And now here I am, looking to buy a new backpack.


Yes, I know, I did a cupcake post mere days ago. I’m afraid there are many more where that came from too. What can I say? Cupcakes are quick to bake, easy to transport, customisable, and pretty. I make them a lot.

They have absolutely no connection to the ramble at the beginning of this post, except in that they are also ‘new beginnings’ cupcakes. I made them at the request of a lovely friend of mine who has just had a beautiful baby daughter.

Notes: I didn’t want to make a cherry and almond cupcake with weak flavours: I think cherry and almond are a great combination and so I have done my best to make each flavour bold and distinct.

You can’t really tell from the pictures, but the frosting here is actually two different colours swirled together. Part of the reason you can’t see this is because of the light when I was taking the photos, but part of it is that the colours weren’t massively distinctive because I wanted to create them naturally. If you want something bolder, add some red food colouring to your cherry buttercream.


for the cakes

150g butter
150g caster sugar
100g self-raising flour
3 eggs
1 tsp baking powder
60g ground almonds
1 tbsp milk
jar of cherry jam

for the frosting

100g butter, softened
200g icing sugar
4 tbsp cherry jam
1 tsp vanilla bean paste
1 tsp almond extract

12 cherries
toasted flaked almonds


  1. Heat your oven to 180C/ 160C fan/ gas 4 and put paper cases in a twelve hole muffin tin. Cream the butter and sugar together in a large bowl with an electric whisk until light and fluffy. Add the flour, eggs, baking powder, ground almonds, and milk, and blitz until smooth. Scoop the mixture into your cases and bake for about 15 minutes, or until they are golden and risen. Leave to cool.
  2. When your cupcakes are cold, core them and pop about a teaspoon of cherry jam into the centre of each cake. Eat the cores. This is compulsory.
  3. For the frosting, beat the butter until soft and smooth. Sift the icing sugar and mix it in roughly with a spatula, then beat with an electric mixer until smooth and fluffy. Divide the mixture in half. Flavour half with the cherry jam (add food colouring for a brighter colour), and half with the vanilla bean paste and almond extract. Fit a piping bag with a star nozzle. Push the cherry buttercream against one side of the bag and the almond against the opposite side, and then pipe the frosting onto the cupcakes.
  4. Top with a cherry and flaked almonds.

Perfect for taking in to school as a bribe.

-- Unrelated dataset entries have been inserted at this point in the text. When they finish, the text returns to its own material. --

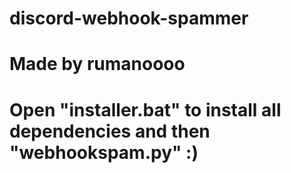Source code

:# discord-webhook-spammer

# Made by rumanoooo

# Open "installer.bat" to install all dependencies and then "webhookspam.py" :)
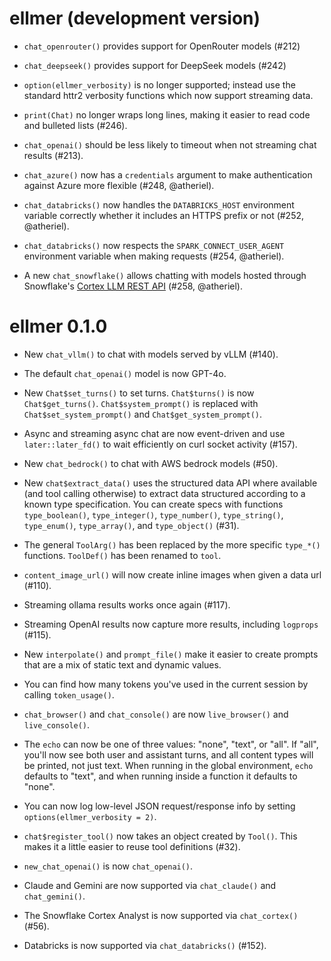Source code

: # ellmer (development version)

* `chat_openrouter()` provides support for OpenRouter models (#212)

* `chat_deepseek()` provides support for DeepSeek models (#242)

* `option(ellmer_verbosity)` is no longer supported; instead use the standard httr2 verbosity functions which now support streaming data.

* `print(Chat)` no longer wraps long lines, making it easier to read code and bulleted lists (#246).

* `chat_openai()` should be less likely to timeout when not streaming chat results (#213).

* `chat_azure()` now has a `credentials` argument to make authentication against
  Azure more flexible (#248, @atheriel).

* `chat_databricks()` now handles the `DATABRICKS_HOST` environment variable
  correctly whether it includes an HTTPS prefix or not (#252, @atheriel).

* `chat_databricks()` now respects the `SPARK_CONNECT_USER_AGENT` environment
  variable when making requests (#254, @atheriel).

* A new `chat_snowflake()` allows chatting with models hosted through
  Snowflake's [Cortex LLM REST
  API](https://docs.snowflake.com/en/user-guide/snowflake-cortex/cortex-llm-rest-api)
  (#258, @atheriel).

# ellmer 0.1.0

* New `chat_vllm()` to chat with models served by vLLM (#140).

* The default `chat_openai()` model is now GPT-4o.

* New `Chat$set_turns()` to set turns. `Chat$turns()` is now `Chat$get_turns()`. `Chat$system_prompt()` is replaced with `Chat$set_system_prompt()` and `Chat$get_system_prompt()`.

* Async and streaming async chat are now event-driven and use `later::later_fd()` to wait efficiently on curl socket activity (#157).

* New `chat_bedrock()` to chat with AWS bedrock models (#50).

* New `chat$extract_data()` uses the structured data API where available (and tool calling otherwise) to extract data structured according to a known type specification. You can create specs with functions `type_boolean()`, `type_integer()`, `type_number()`, `type_string()`, `type_enum()`, `type_array()`, and `type_object()` (#31).

* The general `ToolArg()` has been replaced by the more specific `type_*()` functions. `ToolDef()` has been renamed to `tool`.

* `content_image_url()` will now create inline images when given a data url (#110).

* Streaming ollama results works once again (#117).

* Streaming OpenAI results now capture more results, including `logprops` (#115).

* New `interpolate()` and `prompt_file()` make it easier to create prompts that are a mix of static text and dynamic values.

* You can find how many tokens you've used in the current session by calling `token_usage()`.

* `chat_browser()` and `chat_console()` are now `live_browser()` and `live_console()`.

* The `echo` can now be one of three values: "none", "text", or "all". If "all", you'll now see both user and assistant turns, and all content types will be printed, not just text. When running in the global environment, `echo` defaults to "text", and when running inside a function it defaults to "none".

* You can now log low-level JSON request/response info by setting `options(ellmer_verbosity = 2)`.

* `chat$register_tool()` now takes an object created by `Tool()`. This makes it a little easier to reuse tool definitions (#32).

* `new_chat_openai()` is now `chat_openai()`.

* Claude and Gemini are now supported via `chat_claude()` and `chat_gemini()`.

* The Snowflake Cortex Analyst is now supported via `chat_cortex()` (#56).

* Databricks is now supported via `chat_databricks()` (#152).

Peach, Raspberry, and Almond Loaf Cake with Cream Cheese Topping

I am not musical at all. I love music, but I can’t read it or produce it in any way. I can’t sing, or play an instrument, or keep time very well. I can’t even dance.

Yet, every Monday, you’ll find me at band practice.


When James and I first got together, I knew he had an unruly folk band. I’m still not totally sure how many people are in it – twelve? thirteen? – because people come and go, and it’s never really clear what everyone’s status is at a given moment. There are people on maternity and paternity leave. People get jobs that take them away from the band for a while, like being in other bands, or taking acting jobs, or working abroad. And that’s part of the joy of the band. You don’t quite know who is going to turn up to a rehearsal, but it’s always enough people to make some sort of music.

I fluttered around the periphery of the group for a little while, and then I starting going to the rehearsals. I initially thought my being there would be a bit pointless. What was the use in showing up when I couldn’t play a thing? But I just sort of… kept going. I sing along in the loud bits where hopefully no one can really hear me, and I mess around with the simplest percussion instruments, and I force huge amounts of food on everyone. I take photographs and videos at gigs and have people round for dinner and go to band parties. Mostly, I chat to people.


The band is a mongrel mash-up of members from completely different backgrounds. The age range spans about thirty years. Some people are trained classical musicians who have jumped from those hallowed heights into folk’s cushioning, beery embrace. Some people are self taught musicians who can’t read music but can play along with anything from Bellowhead to Beethoven to Björk by ear on five different instruments. Some people are scientists, some are actors. We have a counsellor and a software QA engineer, a publishing professional and a policeman.

Even though I’m not really ‘in’ the band, I am at least with the band. I’ll see and talk to people socially, outside of rehearsals. I’ve helped some of them move. They’re all invited to our wedding.

Less than two weeks ago, a band member gave birth to an absolutely beautiful baby girl. I am one of those incredibly annoying people who will coo over babies for hours until their parents gently prise them from my arms so that they can, you know, go home and get some sleep, so I have been ridiculously excited about this pregnancy and the imminent arrival of the baby for months. Tomorrow, I get to go and meet her for the first time.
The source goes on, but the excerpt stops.